Croagh Patrick Pilgrimage

Mt. Croagh Patrick (also spelled Croach Patrick), or the Reek, is a mountain near Westport in County Mayo, Ireland. Each year, pilgrims and visitors trek to the top to pray at the stations of the cross, participate in Mass, do penance (barefoot) or just enjoy the spectacular view. It is 762m/2515 ft. asl.


Mt. Croagh Patrick has been a sacred site since before the arrival of Christianity – it was regarded as the dwelling place of the deity Crom Dubh and was the focus of the harvest festival of Lughnasa, traditionally held around August 1. It was especially important for women, who might sleep on the summit during Lughnasa to encourage fertility.
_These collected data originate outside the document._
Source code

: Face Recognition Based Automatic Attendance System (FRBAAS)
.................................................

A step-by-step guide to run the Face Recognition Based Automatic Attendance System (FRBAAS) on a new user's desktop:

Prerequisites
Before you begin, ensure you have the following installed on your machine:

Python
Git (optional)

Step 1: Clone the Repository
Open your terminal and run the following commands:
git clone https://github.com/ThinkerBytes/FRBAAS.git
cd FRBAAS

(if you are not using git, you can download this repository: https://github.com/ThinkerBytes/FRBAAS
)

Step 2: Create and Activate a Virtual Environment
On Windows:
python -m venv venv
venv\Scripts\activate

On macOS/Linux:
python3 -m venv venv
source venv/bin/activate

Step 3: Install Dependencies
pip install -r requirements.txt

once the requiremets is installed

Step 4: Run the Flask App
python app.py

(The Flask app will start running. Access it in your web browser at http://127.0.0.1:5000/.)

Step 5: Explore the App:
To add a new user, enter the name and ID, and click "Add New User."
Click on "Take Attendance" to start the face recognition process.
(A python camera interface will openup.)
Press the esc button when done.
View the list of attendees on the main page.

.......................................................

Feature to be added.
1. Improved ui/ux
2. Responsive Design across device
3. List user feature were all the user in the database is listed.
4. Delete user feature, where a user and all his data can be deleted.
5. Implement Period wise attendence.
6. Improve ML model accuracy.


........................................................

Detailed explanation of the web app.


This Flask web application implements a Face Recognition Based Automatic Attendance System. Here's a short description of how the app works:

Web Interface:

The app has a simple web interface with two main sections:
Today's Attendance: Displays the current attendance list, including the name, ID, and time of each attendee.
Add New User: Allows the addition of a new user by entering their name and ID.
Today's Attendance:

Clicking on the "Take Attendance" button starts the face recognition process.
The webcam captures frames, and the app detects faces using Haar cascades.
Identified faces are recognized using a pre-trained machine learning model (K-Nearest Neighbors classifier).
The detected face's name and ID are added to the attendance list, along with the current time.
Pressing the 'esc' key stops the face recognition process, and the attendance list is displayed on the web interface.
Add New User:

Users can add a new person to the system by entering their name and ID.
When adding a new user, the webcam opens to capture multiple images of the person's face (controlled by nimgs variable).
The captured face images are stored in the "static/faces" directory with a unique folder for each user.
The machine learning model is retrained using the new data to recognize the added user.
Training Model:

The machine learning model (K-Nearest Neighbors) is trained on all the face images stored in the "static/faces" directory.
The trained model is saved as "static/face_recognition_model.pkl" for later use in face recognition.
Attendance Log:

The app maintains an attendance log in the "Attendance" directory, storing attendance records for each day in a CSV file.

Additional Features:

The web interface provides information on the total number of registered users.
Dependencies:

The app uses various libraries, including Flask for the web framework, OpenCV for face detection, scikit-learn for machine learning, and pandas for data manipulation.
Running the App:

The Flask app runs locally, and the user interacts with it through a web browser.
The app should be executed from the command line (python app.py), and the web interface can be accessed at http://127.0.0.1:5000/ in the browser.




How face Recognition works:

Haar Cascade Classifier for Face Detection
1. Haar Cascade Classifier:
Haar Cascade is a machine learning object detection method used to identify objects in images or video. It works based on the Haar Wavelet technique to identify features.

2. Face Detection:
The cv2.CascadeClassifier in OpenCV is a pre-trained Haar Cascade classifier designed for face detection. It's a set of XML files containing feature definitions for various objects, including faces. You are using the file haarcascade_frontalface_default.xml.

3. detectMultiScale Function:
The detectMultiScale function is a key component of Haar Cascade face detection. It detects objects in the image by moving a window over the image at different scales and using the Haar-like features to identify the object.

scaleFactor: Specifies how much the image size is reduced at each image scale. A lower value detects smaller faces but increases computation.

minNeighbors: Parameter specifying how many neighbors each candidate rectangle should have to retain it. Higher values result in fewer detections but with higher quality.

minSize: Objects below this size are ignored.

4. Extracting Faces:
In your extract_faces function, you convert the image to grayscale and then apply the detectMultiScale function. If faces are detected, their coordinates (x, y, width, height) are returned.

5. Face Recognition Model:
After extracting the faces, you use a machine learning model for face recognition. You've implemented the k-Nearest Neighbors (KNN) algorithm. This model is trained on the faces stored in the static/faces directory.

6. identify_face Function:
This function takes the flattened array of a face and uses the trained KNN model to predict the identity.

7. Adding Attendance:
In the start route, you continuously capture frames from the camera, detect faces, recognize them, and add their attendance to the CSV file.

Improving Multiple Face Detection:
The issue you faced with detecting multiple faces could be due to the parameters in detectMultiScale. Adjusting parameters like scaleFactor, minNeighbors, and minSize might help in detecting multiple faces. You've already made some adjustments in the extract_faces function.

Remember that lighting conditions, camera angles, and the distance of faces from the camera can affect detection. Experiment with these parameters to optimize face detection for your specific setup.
Neolithic art can still be seen on a rock outcropping known as "St. Patrick's Chair" along the path to the top, and a Celtic hill fort was recently uncovered at the base of the mountain. 
According to Christian tradition, St. Patrick went up the sacred mountain in 441 AD. After fasting at the summit for 40 days, he banished all the snakes and demons from Ireland. The site quickly became an important place of Christian pilgrimage. A stone oratory dating to between 430 and 890 AD was recently discovered on the summit. 

Getting There

The nearest town to Croagh Patrick is Westport in County Mayo, 5 miles/8 kms. away. Westport is the terminus of the railway line from Dublin. The regional airports are Ireland West Airport Knock, 60 km (36 miles) away with several flights a day to the United Kingdom, and Galway airport, with daily flights to the United Kingdom.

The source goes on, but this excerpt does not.